Sonntagsgericht: Fattoush – veganer Salat aus dem Orient

Ich bin kein großer Salatfan, aber manche Salat-Rezepte funktionieren auch bei mir immer wieder. So nahezu alle aus dem Orient, daher zeigen wir euch heute wie man Fattoush (oder auch Fattusch) macht. Es ist nicht nur das wohl einfachste Gericht überhaupt, dass wir gemacht haben, es ist zugleich auch super lecker und passt perfekt zu einem orientalisch inspirierten Brunch. Ursprünglich aus dem Libanon gibt es das Gericht in nahezu allen arabisch geprägten Ländern. Jede Familie hat dabei ihre ganz eigene Version, aber was den Salat so besonders macht, ist immer das knusprige Fladenbrot, das für den nötigen Crunch sorgt. Das Tolle ist außerdem, dass das Grundrezept immer vegan ist. Bei Ottolenghi habe ich auch eine Variante mit Buttermilch entdeckt, aber mich für eine klassische Variante entscheiden. In Israel gab es Fattoush auch in nahezu jedem Café und Restaurant und es ist doch immer schön Gerichte zu haben, die für ein bisschen positives Fernweh sorgen. Noch besser schmeckt er natürlich auch im Süden in der Sonne mit Blick aufs Meer. Aber so zaubert dieses Sonntagsgericht auch ein bisschen orientalisches Flair in den Berliner Winter, der zumindest heute mit Sonne überzeugen konnte.

Typisch sind immer Gurken und Tomaten, sowie eine Menge Petersilie und auch frische Minze, sowie das Gewürz Sumach, das den typisch leicht säuerlichen Geschmack gibt. Ohne geht’s nicht. Für unsere Version habe ich mich zudem noch für Granatapfelkerne entschieden. Dazu gab es Fladenbrot, einen Paprika-Dip, gefüllte Peperoni und gebratenen Tofu. Der wiederum war übrigens ebenfalls super lecker und wird auf jeden Fall erneut gekauft. Vielleicht gibt es ja demnächst dann ein Rezept mit dem Räuchertofu von Taifun.

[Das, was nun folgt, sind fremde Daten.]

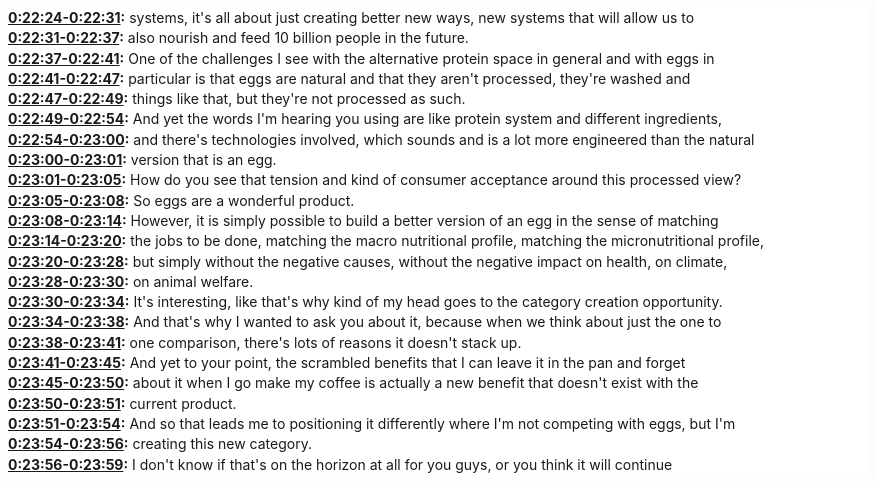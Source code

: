 **[0:22:24-0:22:31](https://www.agtechsowhat.com/agtechsowhatepisodes/2022/4/7/tanja-bogumil-vegan-eggs-plant-based-alternative-protein-startup#t=0:22:24):**  systems, it's all about just creating better new ways, new systems that will allow us to  
**[0:22:31-0:22:37](https://www.agtechsowhat.com/agtechsowhatepisodes/2022/4/7/tanja-bogumil-vegan-eggs-plant-based-alternative-protein-startup#t=0:22:31):**  also nourish and feed 10 billion people in the future.  
**[0:22:37-0:22:41](https://www.agtechsowhat.com/agtechsowhatepisodes/2022/4/7/tanja-bogumil-vegan-eggs-plant-based-alternative-protein-startup#t=0:22:37):**  One of the challenges I see with the alternative protein space in general and with eggs in  
**[0:22:41-0:22:47](https://www.agtechsowhat.com/agtechsowhatepisodes/2022/4/7/tanja-bogumil-vegan-eggs-plant-based-alternative-protein-startup#t=0:22:41):**  particular is that eggs are natural and that they aren't processed, they're washed and  
**[0:22:47-0:22:49](https://www.agtechsowhat.com/agtechsowhatepisodes/2022/4/7/tanja-bogumil-vegan-eggs-plant-based-alternative-protein-startup#t=0:22:47):**  things like that, but they're not processed as such.  
**[0:22:49-0:22:54](https://www.agtechsowhat.com/agtechsowhatepisodes/2022/4/7/tanja-bogumil-vegan-eggs-plant-based-alternative-protein-startup#t=0:22:49):**  And yet the words I'm hearing you using are like protein system and different ingredients,  
**[0:22:54-0:23:00](https://www.agtechsowhat.com/agtechsowhatepisodes/2022/4/7/tanja-bogumil-vegan-eggs-plant-based-alternative-protein-startup#t=0:22:54):**  and there's technologies involved, which sounds and is a lot more engineered than the natural  
**[0:23:00-0:23:01](https://www.agtechsowhat.com/agtechsowhatepisodes/2022/4/7/tanja-bogumil-vegan-eggs-plant-based-alternative-protein-startup#t=0:23:00):**  version that is an egg.  
**[0:23:01-0:23:05](https://www.agtechsowhat.com/agtechsowhatepisodes/2022/4/7/tanja-bogumil-vegan-eggs-plant-based-alternative-protein-startup#t=0:23:01):**  How do you see that tension and kind of consumer acceptance around this processed view?  
**[0:23:05-0:23:08](https://www.agtechsowhat.com/agtechsowhatepisodes/2022/4/7/tanja-bogumil-vegan-eggs-plant-based-alternative-protein-startup#t=0:23:05):**  So eggs are a wonderful product.  
**[0:23:08-0:23:14](https://www.agtechsowhat.com/agtechsowhatepisodes/2022/4/7/tanja-bogumil-vegan-eggs-plant-based-alternative-protein-startup#t=0:23:08):**  However, it is simply possible to build a better version of an egg in the sense of matching  
**[0:23:14-0:23:20](https://www.agtechsowhat.com/agtechsowhatepisodes/2022/4/7/tanja-bogumil-vegan-eggs-plant-based-alternative-protein-startup#t=0:23:14):**  the jobs to be done, matching the macro nutritional profile, matching the micronutritional profile,  
**[0:23:20-0:23:28](https://www.agtechsowhat.com/agtechsowhatepisodes/2022/4/7/tanja-bogumil-vegan-eggs-plant-based-alternative-protein-startup#t=0:23:20):**  but simply without the negative causes, without the negative impact on health, on climate,  
**[0:23:28-0:23:30](https://www.agtechsowhat.com/agtechsowhatepisodes/2022/4/7/tanja-bogumil-vegan-eggs-plant-based-alternative-protein-startup#t=0:23:28):**  on animal welfare.  
**[0:23:30-0:23:34](https://www.agtechsowhat.com/agtechsowhatepisodes/2022/4/7/tanja-bogumil-vegan-eggs-plant-based-alternative-protein-startup#t=0:23:30):**  It's interesting, like that's why kind of my head goes to the category creation opportunity.  
**[0:23:34-0:23:38](https://www.agtechsowhat.com/agtechsowhatepisodes/2022/4/7/tanja-bogumil-vegan-eggs-plant-based-alternative-protein-startup#t=0:23:34):**  And that's why I wanted to ask you about it, because when we think about just the one to  
**[0:23:38-0:23:41](https://www.agtechsowhat.com/agtechsowhatepisodes/2022/4/7/tanja-bogumil-vegan-eggs-plant-based-alternative-protein-startup#t=0:23:38):**  one comparison, there's lots of reasons it doesn't stack up.  
**[0:23:41-0:23:45](https://www.agtechsowhat.com/agtechsowhatepisodes/2022/4/7/tanja-bogumil-vegan-eggs-plant-based-alternative-protein-startup#t=0:23:41):**  And yet to your point, the scrambled benefits that I can leave it in the pan and forget  
**[0:23:45-0:23:50](https://www.agtechsowhat.com/agtechsowhatepisodes/2022/4/7/tanja-bogumil-vegan-eggs-plant-based-alternative-protein-startup#t=0:23:45):**  about it when I go make my coffee is actually a new benefit that doesn't exist with the  
**[0:23:50-0:23:51](https://www.agtechsowhat.com/agtechsowhatepisodes/2022/4/7/tanja-bogumil-vegan-eggs-plant-based-alternative-protein-startup#t=0:23:50):**  current product.  
**[0:23:51-0:23:54](https://www.agtechsowhat.com/agtechsowhatepisodes/2022/4/7/tanja-bogumil-vegan-eggs-plant-based-alternative-protein-startup#t=0:23:51):**  And so that leads me to positioning it differently where I'm not competing with eggs, but I'm  
**[0:23:54-0:23:56](https://www.agtechsowhat.com/agtechsowhatepisodes/2022/4/7/tanja-bogumil-vegan-eggs-plant-based-alternative-protein-startup#t=0:23:54):**  creating this new category.  
**[0:23:56-0:23:59](https://www.agtechsowhat.com/agtechsowhatepisodes/2022/4/7/tanja-bogumil-vegan-eggs-plant-based-alternative-protein-startup#t=0:23:56):**  I don't know if that's on the horizon at all for you guys, or you think it will continue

Aber jetzt zum Rezept und dann einen wunderbaren Sonntagabend.

Fattoush
Vorbereitungszeit
10 Min.
Zubereitungszeit
15 Min.
Arbeitszeit
25 Min.
 
Portionen: 4 Personen
Autor: Rebecca Hoffmann
Zutaten
  • 3 Pitabrote (oder dünne Fladenbrote wie Dürüm)
  • 300 g Tomaten
  • 2 mittelgroße Landgurken
  • 1 Bund Radieschen
  • 1 Bund frische Minze
  • 1/2 Bund Petersilie
  • 1 Bund Frühlingszwiebeln
  • 1/4 Granatapfel
  • 2-3 Knoblauchzehen
  • 60 ml Olivenöl (+etwas extra)
  • 1/2 Zitrone (Saft)
  • 1 EL Sumach
  • Salz, Pfeffer aus der Mühle
Anleitungen
  1. Den Ofen auf 180°C vorheizen und die Pitabrote mit etwas Olivenöl bestreichen. Im Backofen knusprig rösten, aber aufpassen, dass sie nicht zu dunkel werden. Das dauert ca. 15 bis 20 Minuten.

  2. Währenddessen die Tomaten waschen, Strunk entfernen und würfeln. Gurken waschen, halbieren und mit einem kleinen Löffel die Kerne entfernen. Anschließen in größere Würfel schneiden. Frühlingszwiebeln waschen und in Ringe schneiden. Radieschen waschen und in feine Scheiben schneiden. Minze und Petersilie hacken. Granatapfelkerne auslösen. 

  3. Knoblauchzehen mit einer Reibe fein reiben oder in einer Presse zerdrücken. Zitrone auspressen. Knoblauch, Zitronensaft und Olivenöl mischen und mit die Gewürze dazu geben. Abschmecken. 

  4. Alle Zutaten in einer Schüssel vermengen. 

  5. Brot aus dem Ofen nehmen und in mundgerechte Stücke schneiden oder reißen und unter den Salat geben. Sofort servieren, damit das Brot knusprig bleibt bleibt und nicht aufweicht.